I have an image showing a density plot from a paper, as well as the corresponding color bar. I am trying to convert this back to a 2D array of intensities.

Here’s what I did, which works but seems to be imperfect.

```
imagedata = ImageData(plotimage)
colordata = ImageData(colorimage)((row))
```

where `row`

is a number which selects a single row out of the center of the color bar. `imagedata`

is a rank 2 array of `{R,G,B}`

values, while `colordata`

is a rank 1 array of `{R,G,B}`

values (between 0 and 1). I assume the color bar goes from 2 to 7. I then sample a number of colors from the bar with equal spacings,

`colorbar = colordata((1;;-1;;step))`

for some integer `step`

such as `step = Round(Length@colordata/30.)`

. Let `ncols = Length@colorbar`

, the number of color samples. This looks like

`RGBColor@@#&/@colorbar`

Since the image has a lot of white space which I want to differentiate, I add a single white element as the first element: `colorbar = Prepend(colorbar,{1,1,1})`

.

Now my basic strategy is to get each pixel’s `{R,G,B}`

(I downsample the image to make this process not take forever because it’s rather inefficient) and associate it to a single element of `colorbar`

. I don’t know the best way to do this, but my strategy right now is to minimize `Norm({R,G,B}-{R',G',B'})`

, to find the `{R',G',B'}`

in `colorbar`

which is “closest” by this metric to the color of the pixel, I don’t know if this is a good method of color matching though. I define a function

```
f(c_) := Module({n},
n = First@First@Position(colordata,#)&@First@MinimalBy(colordata,Norm(c-#)&)-1;
If(n==0,
0,
2. + 5 n/ncols
)
RGBColor @@ colordata((n))
)
```

which takes an `{R,G,B}`

vector, uses `MinimalBy`

to find the element of `colorbar`

for which the `Norm`

of the difference is minimal, and returns its index minus one.
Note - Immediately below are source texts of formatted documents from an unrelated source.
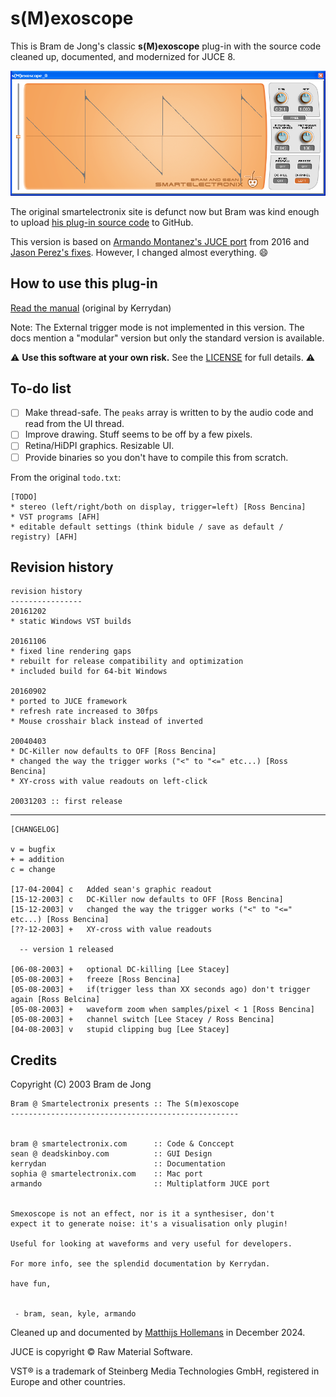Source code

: # s(M)exoscope

This is Bram de Jong's classic **s(M)exoscope** plug-in with the source code cleaned up, documented, and modernized for JUCE 8.

![s(M)exoscope](Docs/oscilloscope_full.png)

The original smartelectronix site is defunct now but Bram was kind enough to upload [his plug-in source code](https://github.com/bdejong/smartelectronix/tree/master) to GitHub.

This version is based on [Armando Montanez's JUCE port](https://github.com/armandomontanez/smexoscope) from 2016 and [Jason Perez's fixes](https://github.com/jasonmarkperez/smexoscope-mac). However, I changed almost everything. :smile:

## How to use this plug-in

[Read the manual](Docs/Manual.md) (original by Kerrydan)

Note: The External trigger mode is not implemented in this version. The docs mention a "modular" version but only the standard version is available.

:warning: **Use this software at your own risk.** See the [LICENSE](LICENSE.txt) for full details. :warning:

## To-do list

- [ ] Make thread-safe. The `peaks` array is written to by the audio code and read from the UI thread.
- [ ] Improve drawing. Stuff seems to be off by a few pixels.
- [ ] Retina/HiDPI graphics. Resizable UI.
- [ ] Provide binaries so you don't have to compile this from scratch.

From the original `todo.txt`:

```text
[TODO]
* stereo (left/right/both on display, trigger=left) [Ross Bencina]
* VST programs [AFH]
* editable default settings (think bidule / save as default / registry) [AFH]
```

## Revision history

```text
revision history
----------------
20161202
* static Windows VST builds

20161106
* fixed line rendering gaps
* rebuilt for release compatibility and optimization
* included build for 64-bit Windows

20160902
* ported to JUCE framework
* refresh rate increased to 30fps
* Mouse crosshair black instead of inverted

20040403
* DC-Killer now defaults to OFF [Ross Bencina]
* changed the way the trigger works ("<" to "<=" etc...) [Ross Bencina]
* XY-cross with value readouts on left-click

20031203 :: first release
```

---

```text
[CHANGELOG]

v = bugfix
+ = addition
c = change

[17-04-2004] c   Added sean's graphic readout
[15-12-2003] c   DC-Killer now defaults to OFF [Ross Bencina]
[15-12-2003] v   changed the way the trigger works ("<" to "<=" etc...) [Ross Bencina]
[??-12-2003] +   XY-cross with value readouts

  -- version 1 released

[06-08-2003] +   optional DC-killing [Lee Stacey]
[05-08-2003] +   freeze [Ross Bencina]
[05-08-2003] +   if(trigger less than XX seconds ago) don't trigger again [Ross Belcina]
[05-08-2003] +   waveform zoom when samples/pixel < 1 [Ross Bencina]
[05-08-2003] +   channel switch [Lee Stacey / Ross Bencina]
[04-08-2003] v   stupid clipping bug [Lee Stacey]
```

## Credits

Copyright (C) 2003 Bram de Jong

```text
Bram @ Smartelectronix presents :: The S(m)exoscope
---------------------------------------------------


bram @ smartelectronix.com      :: Code & Conccept
sean @ deadskinboy.com          :: GUI Design
kerrydan                        :: Documentation
sophia @ smartelectronix.com    :: Mac port
armando                         :: Multiplatform JUCE port


Smexoscope is not an effect, nor is it a synthesiser, don't
expect it to generate noise: it's a visualisation only plugin!

Useful for looking at waveforms and very useful for developers.

For more info, see the splendid documentation by Kerrydan.

have fun,


 - bram, sean, kyle, armando
```

Cleaned up and documented by [Matthijs Hollemans](https://audiodev.blog) in December 2024.

JUCE is copyright © Raw Material Software.

VST® is a trademark of Steinberg Media Technologies GmbH, registered in Europe and other countries.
Since white was the first index, if the result it zero I return `0`

while for non-white colors I scale the output between 2 and 5 like the original color scale.

Defining a color function from the sampled colors,

```
colorf(x_) := Blend(cols,(x-2)/5)
```

the plotted result looks like this:

```
imagedataConverted = ParallelTable(
f(imagedata((j, i))),
{j, 1, Dimensions(imagedata)((1)), 1},
{i, 1, Dimensions(imagedata)((2)), 1}
);
ListDensityPlot(imagedataConverted,
ColorFunction -> colorf,
ColorFunctionScaling -> False,
InterpolationOrder -> 0,
PlotLegends -> Placed(BarLegend({colorf, {2, 7}}), Above),
PlotRange -> {2, 7},
ImageSize -> Small)
```

This seems to work, but there are some subtle differences in the output. Overall it seems to me that the output is on average a bit lighter, and especially so near the edges. This is causing me some issues because I want the match to be as close as possible, and I cannot find a way to improve the accuracy of this method. Is there a simpler/more accurate way to do this? Bonus for efficiency.